▶ **ACTION ITEM**
Every line below that contains the word "sady" must be copied.

▶ **RAW DATA**
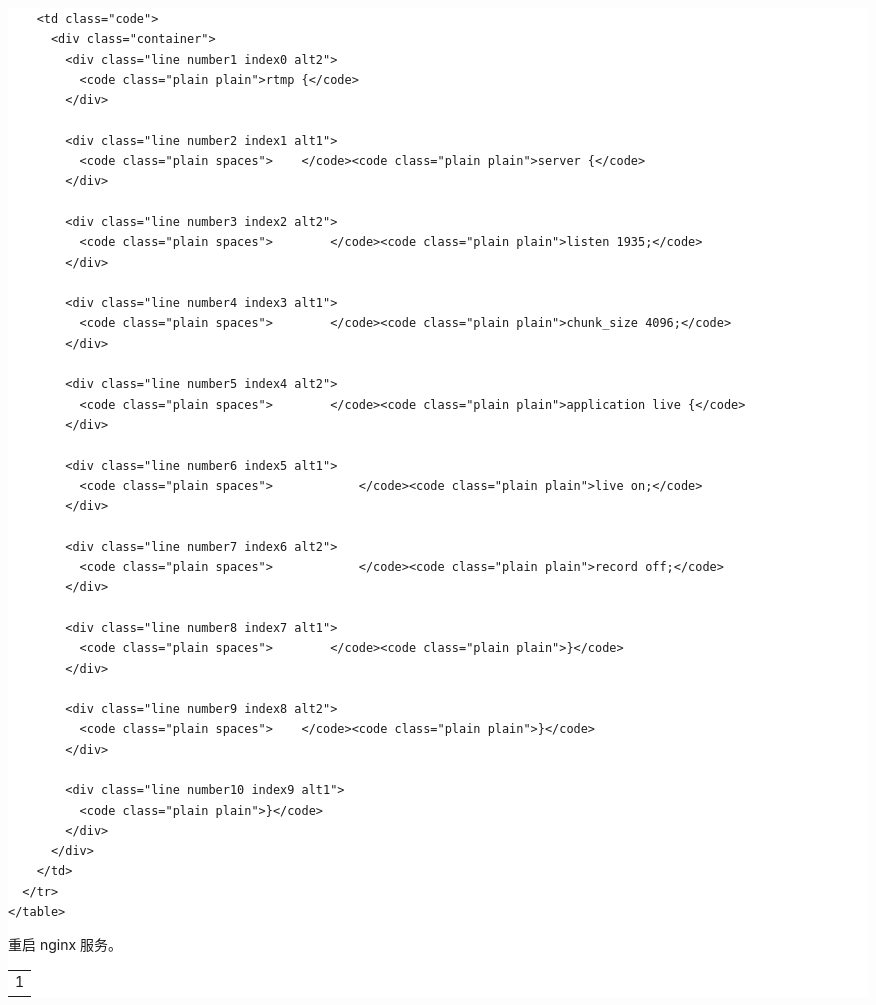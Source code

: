         <td class="code">
          <div class="container">
            <div class="line number1 index0 alt2">
              <code class="plain plain">rtmp {</code>
            </div>
            
            <div class="line number2 index1 alt1">
              <code class="plain spaces">    </code><code class="plain plain">server {</code>
            </div>
            
            <div class="line number3 index2 alt2">
              <code class="plain spaces">        </code><code class="plain plain">listen 1935;</code>
            </div>
            
            <div class="line number4 index3 alt1">
              <code class="plain spaces">        </code><code class="plain plain">chunk_size 4096;</code>
            </div>
            
            <div class="line number5 index4 alt2">
              <code class="plain spaces">        </code><code class="plain plain">application live {</code>
            </div>
            
            <div class="line number6 index5 alt1">
              <code class="plain spaces">            </code><code class="plain plain">live on;</code>
            </div>
            
            <div class="line number7 index6 alt2">
              <code class="plain spaces">            </code><code class="plain plain">record off;</code>
            </div>
            
            <div class="line number8 index7 alt1">
              <code class="plain spaces">        </code><code class="plain plain">}</code>
            </div>
            
            <div class="line number9 index8 alt2">
              <code class="plain spaces">    </code><code class="plain plain">}</code>
            </div>
            
            <div class="line number10 index9 alt1">
              <code class="plain plain">}</code>
            </div>
          </div>
        </td>
      </tr>
    </table>
  </div>
</div>

重启 nginx 服务。

<div>
  <div id="highlighter_19710" class="syntaxhighlighter  bash">
    <table border="0" cellspacing="0" cellpadding="0">
      <tr>
        <td class="gutter">
          <div class="line number1 index0 alt2">
            1
          </div>
        </td>
        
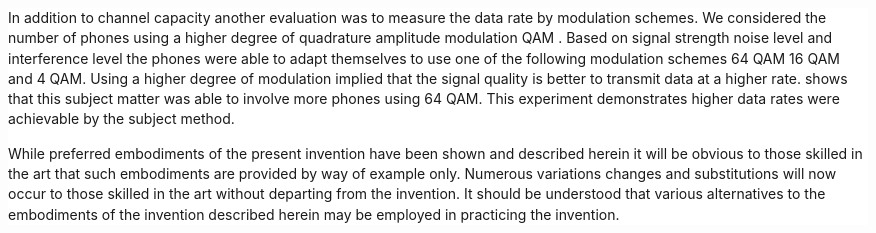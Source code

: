 In addition to channel capacity another evaluation was to measure the data rate by modulation schemes. We considered the number of phones using a higher degree of quadrature amplitude modulation QAM . Based on signal strength noise level and interference level the phones were able to adapt themselves to use one of the following modulation schemes 64 QAM 16 QAM and 4 QAM. Using a higher degree of modulation implied that the signal quality is better to transmit data at a higher rate. shows that this subject matter was able to involve more phones using 64 QAM. This experiment demonstrates higher data rates were achievable by the subject method.

While preferred embodiments of the present invention have been shown and described herein it will be obvious to those skilled in the art that such embodiments are provided by way of example only. Numerous variations changes and substitutions will now occur to those skilled in the art without departing from the invention. It should be understood that various alternatives to the embodiments of the invention described herein may be employed in practicing the invention.

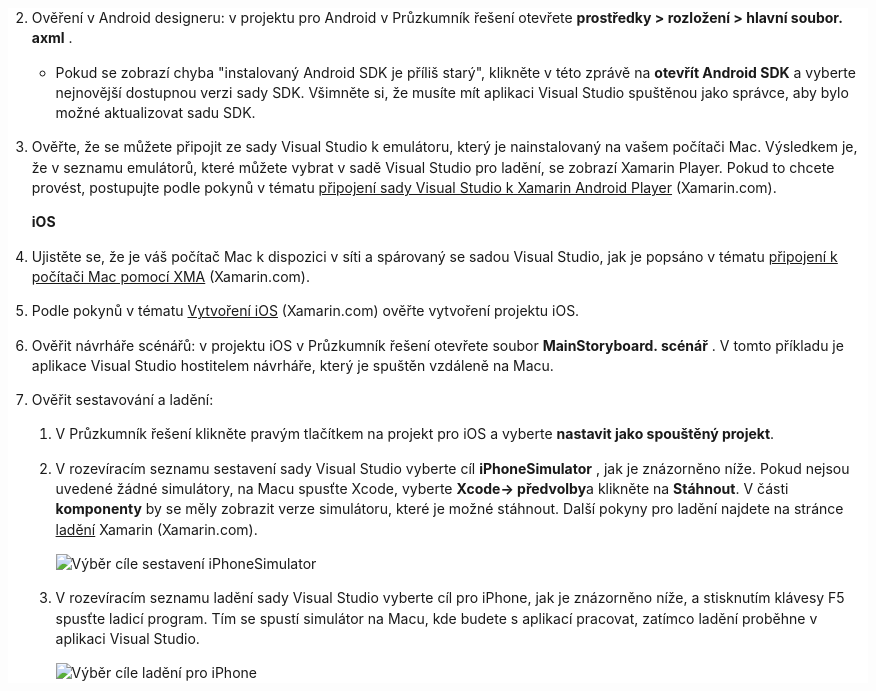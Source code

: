 2. Ověření v Android designeru: v projektu pro Android v Průzkumník řešení otevřete **prostředky > rozložení > hlavní soubor. axml** .  
  
   - Pokud se zobrazí chyba "instalovaný Android SDK je příliš starý", klikněte v této zprávě na **otevřít Android SDK** a vyberte nejnovější dostupnou verzi sady SDK. Všimněte si, že musíte mít aplikaci Visual Studio spuštěnou jako správce, aby bylo možné aktualizovat sadu SDK.  
  
3. Ověřte, že se můžete připojit ze sady Visual Studio k emulátoru, který je nainstalovaný na vašem počítači Mac.  Výsledkem je, že v seznamu emulátorů, které můžete vybrat v sadě Visual Studio pro ladění, se zobrazí Xamarin Player.  Pokud to chcete provést, postupujte podle pokynů v tématu [připojení sady Visual Studio k Xamarin Android Player](https://docs.microsoft.com/xamarin/android/deploy-test/debugging/debug-on-emulator?tabs=windows) (Xamarin.com).  
  
   **iOS**  
  
4. Ujistěte se, že je váš počítač Mac k dispozici v síti a spárovaný se sadou Visual Studio, jak je popsáno v tématu [připojení k počítači Mac pomocí XMA](https://docs.microsoft.com/xamarin/ios/get-started/installation/windows/?pivots=windows#Connecting_to_the_Mac_Using_XMA) (Xamarin.com).  
  
5. Podle pokynů v tématu [Vytvoření iOS](https://github.com/xamarin/docs-archive/tree/master/Recipes/ios/general/projects/create_an_ios_project) (Xamarin.com) ověřte vytvoření projektu iOS.  
  
6. Ověřit návrháře scénářů: v projektu iOS v Průzkumník řešení otevřete soubor **MainStoryboard. scénář** . V tomto příkladu je aplikace Visual Studio hostitelem návrháře, který je spuštěn vzdáleně na Macu.  
  
7. Ověřit sestavování a ladění:  
  
   1. V Průzkumník řešení klikněte pravým tlačítkem na projekt pro iOS a vyberte **nastavit jako spouštěný projekt**.  
  
   2. V rozevíracím seznamu sestavení sady Visual Studio vyberte cíl **iPhoneSimulator** , jak je znázorněno níže. Pokud nejsou uvedené žádné simulátory, na Macu spusťte Xcode, vyberte **Xcode-> předvolby**a klikněte na **Stáhnout**. V části **komponenty** by se měly zobrazit verze simulátoru, které je možné stáhnout. Další pokyny pro ladění najdete na stránce [ladění](https://developer.xamarin.com/guides/ios/deployment,_testing,_and_metrics/debugging_in_xamarin_ios/#Debugging_on_the_Simulator) Xamarin (Xamarin.com).  
  
        ![Výběr cíle sestavení iPhoneSimulator](../cross-platform/media/crossplat-xamarin-verify-5.png "CrossPlat Xamarin ověřit 5")  
  
   3. V rozevíracím seznamu ladění sady Visual Studio vyberte cíl pro iPhone, jak je znázorněno níže, a stisknutím klávesy F5 spusťte ladicí program. Tím se spustí simulátor na Macu, kde budete s aplikací pracovat, zatímco ladění proběhne v aplikaci Visual Studio.  
  
        ![Výběr cíle ladění pro iPhone](../cross-platform/media/crossplat-xamarin-verify-6.png "CrossPlat Xamarin ověřit 6")

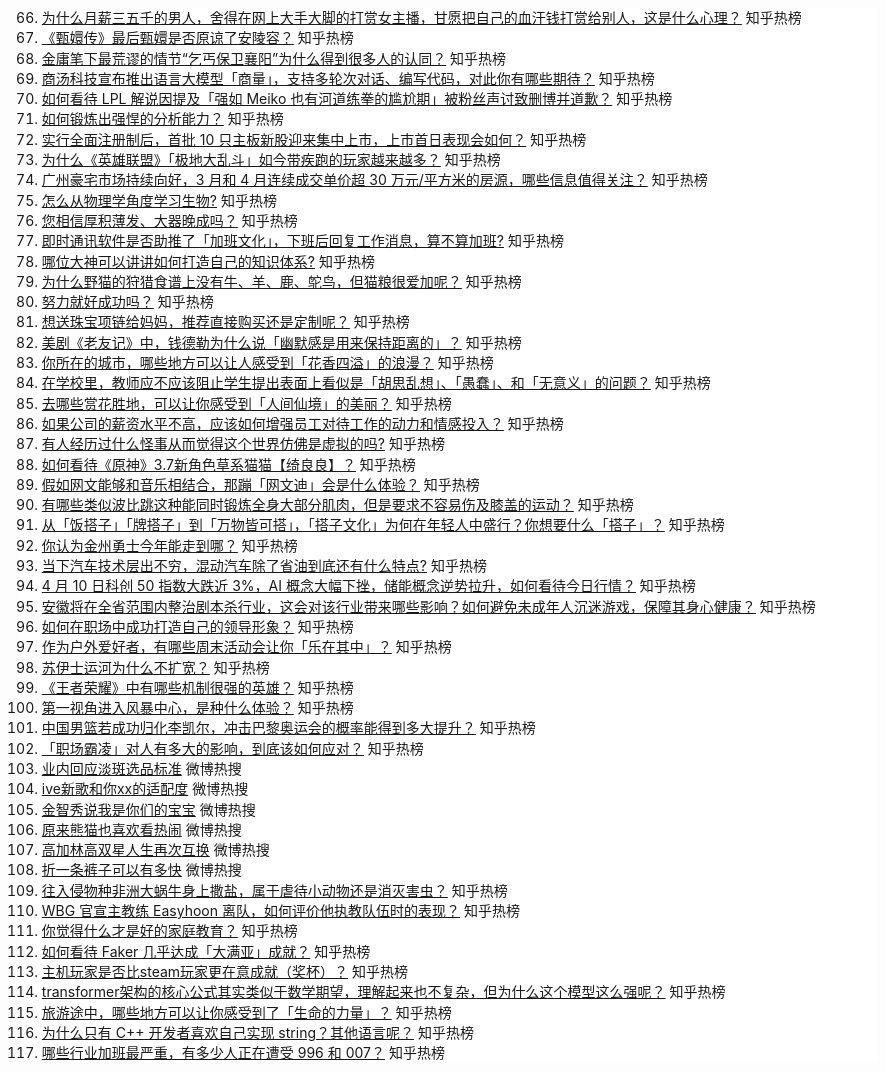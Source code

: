 66. [为什么月薪三五千的男人，舍得在网上大手大脚的打赏女主播，甘愿把自己的血汗钱打赏给别人，这是什么心理？](https://www.zhihu.com/question/593640561) 知乎热榜
67. [《甄嬛传》最后甄嬛是否原谅了安陵容？](https://www.zhihu.com/question/498864236) 知乎热榜
68. [金庸笔下最荒谬的情节“乞丐保卫襄阳”为什么得到很多人的认同？](https://www.zhihu.com/question/594261377) 知乎热榜
69. [商汤科技宣布推出语言大模型「商量」，支持多轮次对话、编写代码，对此你有哪些期待？](https://www.zhihu.com/question/594793848) 知乎热榜
70. [如何看待 LPL 解说因提及「强如 Meiko 也有河道练拳的尴尬期」被粉丝声讨致删博并道歉？](https://www.zhihu.com/question/594707393) 知乎热榜
71. [如何锻炼出强悍的分析能力？](https://www.zhihu.com/question/29035318) 知乎热榜
72. [实行全面注册制后，首批 10 只主板新股迎来集中上市，上市首日表现会如何？](https://www.zhihu.com/question/594660348) 知乎热榜
73. [为什么《英雄联盟》「极地大乱斗」如今带疾跑的玩家越来越多？](https://www.zhihu.com/question/594702987) 知乎热榜
74. [广州豪宅市场持续向好，3 月和 4 月连续成交单价超 30 万元/平方米的房源，哪些信息值得关注？](https://www.zhihu.com/question/594593565) 知乎热榜
75. [怎么从物理学角度学习生物?](https://www.zhihu.com/question/594486789) 知乎热榜
76. [您相信厚积薄发、大器晚成吗？](https://www.zhihu.com/question/584567197) 知乎热榜
77. [即时通讯软件是否助推了「加班文化」，下班后回复工作消息，算不算加班?](https://www.zhihu.com/question/594341012) 知乎热榜
78. [哪位大神可以讲讲如何打造自己的知识体系?](https://www.zhihu.com/question/589015473) 知乎热榜
79. [为什么野猫的狩猎食谱上没有牛、羊、鹿、鸵鸟，但猫粮很爱加呢？](https://www.zhihu.com/question/589856488) 知乎热榜
80. [努力就好成功吗？](https://www.zhihu.com/question/594326867) 知乎热榜
81. [想送珠宝项链给妈妈，推荐直接购买还是定制呢？](https://www.zhihu.com/question/583948604) 知乎热榜
82. [美剧《老友记》中，钱德勒为什么说「幽默感是用来保持距离的」？](https://www.zhihu.com/question/579723161) 知乎热榜
83. [你所在的城市，哪些地方可以让人感受到「花香四溢」的浪漫？](https://www.zhihu.com/question/592203801) 知乎热榜
84. [在学校里，教师应不应该阻止学生提出表面上看似是「胡思乱想」、「愚蠢」、和「无意义」的问题？](https://www.zhihu.com/question/585431185) 知乎热榜
85. [去哪些赏花胜地，可以让你感受到「人间仙境」的美丽？](https://www.zhihu.com/question/592203876) 知乎热榜
86. [如果公司的薪资水平不高，应该如何增强员工对待工作的动力和情感投入？](https://www.zhihu.com/question/594166517) 知乎热榜
87. [有人经历过什么怪事从而觉得这个世界仿佛是虚拟的吗?](https://www.zhihu.com/question/593489074) 知乎热榜
88. [如何看待《原神》3.7新角色草系猫猫【绮良良】？](https://www.zhihu.com/question/594713718) 知乎热榜
89. [假如网文能够和音乐相结合，那蹦「网文迪」会是什么体验？](https://www.zhihu.com/question/594582629) 知乎热榜
90. [有哪些类似波比跳这种能同时锻炼全身大部分肌肉，但是要求不容易伤及膝盖的运动？](https://www.zhihu.com/question/592657084) 知乎热榜
91. [从「饭搭子」「牌搭子」到「万物皆可搭」，「搭子文化」为何在年轻人中盛行？你想要什么「搭子」？](https://www.zhihu.com/question/594723942) 知乎热榜
92. [你认为金州勇士今年能走到哪？](https://www.zhihu.com/question/594706823) 知乎热榜
93. [当下汽车技术层出不穷，混动汽车除了省油到底还有什么特点?](https://www.zhihu.com/question/594188209) 知乎热榜
94. [4 月 10 日科创 50 指数大跌近 3%，AI 概念大幅下挫，储能概念逆势拉升，如何看待今日行情？](https://www.zhihu.com/question/594692901) 知乎热榜
95. [安徽将在全省范围内整治剧本杀行业，这会对该行业带来哪些影响？如何避免未成年人沉迷游戏，保障其身心健康？](https://www.zhihu.com/question/594172191) 知乎热榜
96. [如何在职场中成功打造自己的领导形象？](https://www.zhihu.com/question/594169551) 知乎热榜
97. [作为户外爱好者，有哪些周末活动会让你「乐在其中」？](https://www.zhihu.com/question/594041562) 知乎热榜
98. [苏伊士运河为什么不扩宽？](https://www.zhihu.com/question/451138077) 知乎热榜
99. [《王者荣耀》中有哪些机制很强的英雄？](https://www.zhihu.com/question/583415712) 知乎热榜
100. [第一视角进入风暴中心，是种什么体验？](https://www.zhihu.com/question/594699844) 知乎热榜
101. [中国男篮若成功归化李凯尔，冲击巴黎奥运会的概率能得到多大提升？](https://www.zhihu.com/question/594190803) 知乎热榜
102. [「职场霸凌」对人有多大的影响，到底该如何应对？](https://www.zhihu.com/question/594164629) 知乎热榜
103. [业内回应淡斑选品标准](https://s.weibo.com/weibo?q=%23%E4%B8%9A%E5%86%85%E5%9B%9E%E5%BA%94%E6%B7%A1%E6%96%91%E9%80%89%E5%93%81%E6%A0%87%E5%87%86%23&Refer=top) 微博热搜
104. [ive新歌和你xx的适配度](https://s.weibo.com/weibo?q=%23ive%E6%96%B0%E6%AD%8C%E5%92%8C%E4%BD%A0xx%E7%9A%84%E9%80%82%E9%85%8D%E5%BA%A6%23&Refer=top) 微博热搜
105. [金智秀说我是你们的宝宝](https://s.weibo.com/weibo?q=%23%E9%87%91%E6%99%BA%E7%A7%80%E8%AF%B4%E6%88%91%E6%98%AF%E4%BD%A0%E4%BB%AC%E7%9A%84%E5%AE%9D%E5%AE%9D%23&Refer=top) 微博热搜
106. [原来熊猫也喜欢看热闹](https://s.weibo.com/weibo?q=%23%E5%8E%9F%E6%9D%A5%E7%86%8A%E7%8C%AB%E4%B9%9F%E5%96%9C%E6%AC%A2%E7%9C%8B%E7%83%AD%E9%97%B9%23&Refer=top) 微博热搜
107. [高加林高双星人生再次互换](https://s.weibo.com/weibo?q=%23%E9%AB%98%E5%8A%A0%E6%9E%97%E9%AB%98%E5%8F%8C%E6%98%9F%E4%BA%BA%E7%94%9F%E5%86%8D%E6%AC%A1%E4%BA%92%E6%8D%A2%23&Refer=top) 微博热搜
108. [折一条裤子可以有多快](https://s.weibo.com/weibo?q=%23%E6%8A%98%E4%B8%80%E6%9D%A1%E8%A3%A4%E5%AD%90%E5%8F%AF%E4%BB%A5%E6%9C%89%E5%A4%9A%E5%BF%AB%23&Refer=top) 微博热搜
109. [往入侵物种非洲大蜗牛身上撒盐，属于虐待小动物还是消灭害虫？](https://www.zhihu.com/question/594677730) 知乎热榜
110. [WBG 官宣主教练 Easyhoon 离队，如何评价他执教队伍时的表现？](https://www.zhihu.com/question/594817840) 知乎热榜
111. [你觉得什么才是好的家庭教育？](https://www.zhihu.com/question/591819989) 知乎热榜
112. [如何看待 Faker 几乎达成「大满亚」成就？](https://www.zhihu.com/question/594706646) 知乎热榜
113. [主机玩家是否比steam玩家更在意成就（奖杯）？](https://www.zhihu.com/question/61000187) 知乎热榜
114. [transformer架构的核心公式其实类似于数学期望，理解起来也不复杂，但为什么这个模型这么强呢？](https://www.zhihu.com/question/580810624) 知乎热榜
115. [旅游途中，哪些地方可以让你感受到了「生命的力量」？](https://www.zhihu.com/question/592203794) 知乎热榜
116. [为什么只有 C++ 开发者喜欢自己实现 string？其他语言呢？](https://www.zhihu.com/question/589910867) 知乎热榜
117. [哪些行业加班最严重，有多少人正在遭受 996 和 007？](https://www.zhihu.com/question/594683516) 知乎热榜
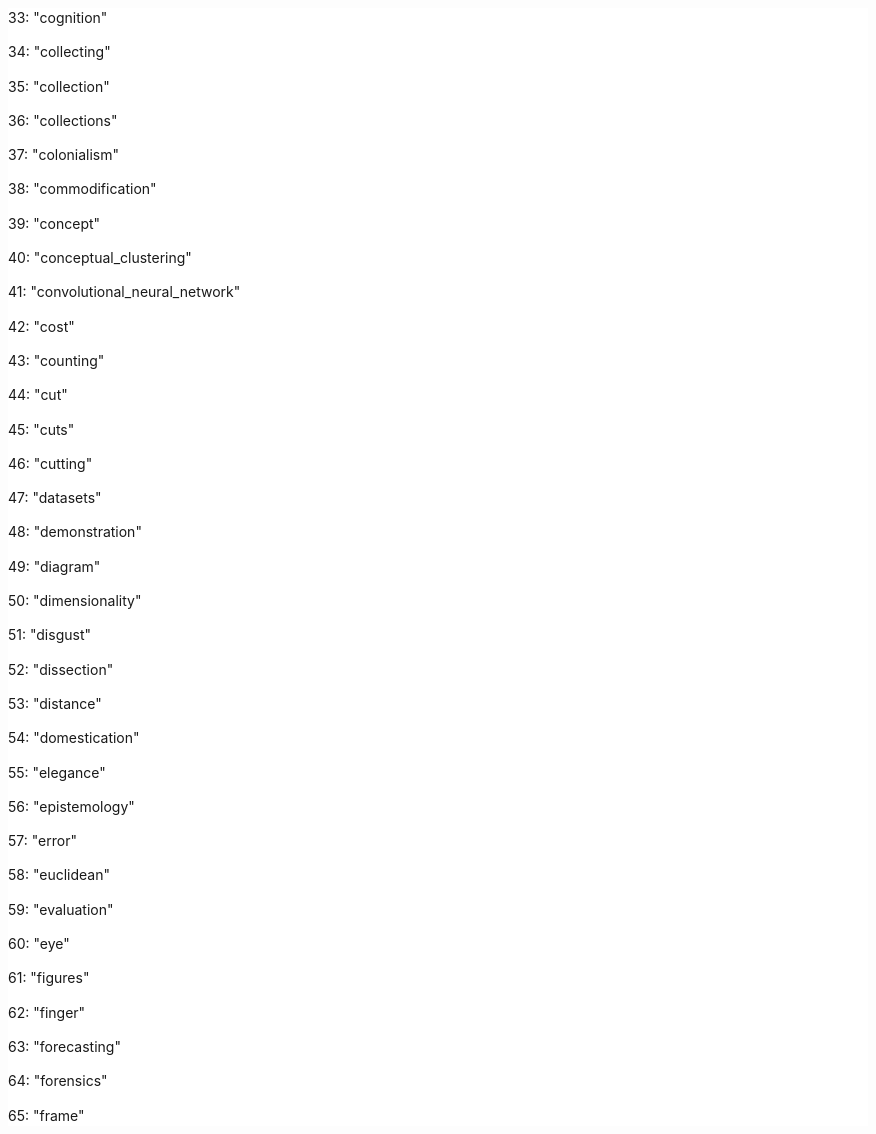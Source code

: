33: "cognition"

34: "collecting"

35: "collection"

36: "collections"

37: "colonialism"

38: "commodification"

39: "concept"

40: "conceptual_clustering"

41: "convolutional_neural_network"

42: "cost"

43: "counting"

44: "cut"

45: "cuts"

46: "cutting"

47: "datasets"

48: "demonstration"

49: "diagram"

50: "dimensionality"

51: "disgust"

52: "dissection"

53: "distance"

54: "domestication"


55: "elegance"

56: "epistemology"

57: "error"

58: "euclidean"

59: "evaluation"

60: "eye"

61: "figures"

62: "finger"

63: "forecasting"

64: "forensics"

65: "frame"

▶ **SOLUTION FOR THIS TASK**
   - Pokud se zobrazí chyba "instalovaný Android SDK je příliš starý", klikněte v této zprávě na **otevřít Android SDK** a vyberte nejnovější dostupnou verzi sady SDK. Všimněte si, že musíte mít aplikaci Visual Studio spuštěnou jako správce, aby bylo možné aktualizovat sadu SDK.  
3. Ověřte, že se můžete připojit ze sady Visual Studio k emulátoru, který je nainstalovaný na vašem počítači Mac.  Výsledkem je, že v seznamu emulátorů, které můžete vybrat v sadě Visual Studio pro ladění, se zobrazí Xamarin Player.  Pokud to chcete provést, postupujte podle pokynů v tématu [připojení sady Visual Studio k Xamarin Android Player](https://docs.microsoft.com/xamarin/android/deploy-test/debugging/debug-on-emulator?tabs=windows) (Xamarin.com).  
   2. V rozevíracím seznamu sestavení sady Visual Studio vyberte cíl **iPhoneSimulator** , jak je znázorněno níže. Pokud nejsou uvedené žádné simulátory, na Macu spusťte Xcode, vyberte **Xcode-> předvolby**a klikněte na **Stáhnout**. V části **komponenty** by se měly zobrazit verze simulátoru, které je možné stáhnout. Další pokyny pro ladění najdete na stránce [ladění](https://developer.xamarin.com/guides/ios/deployment,_testing,_and_metrics/debugging_in_xamarin_ios/#Debugging_on_the_Simulator) Xamarin (Xamarin.com).  
   3. V rozevíracím seznamu ladění sady Visual Studio vyberte cíl pro iPhone, jak je znázorněno níže, a stisknutím klávesy F5 spusťte ladicí program. Tím se spustí simulátor na Macu, kde budete s aplikací pracovat, zatímco ladění proběhne v aplikaci Visual Studio.  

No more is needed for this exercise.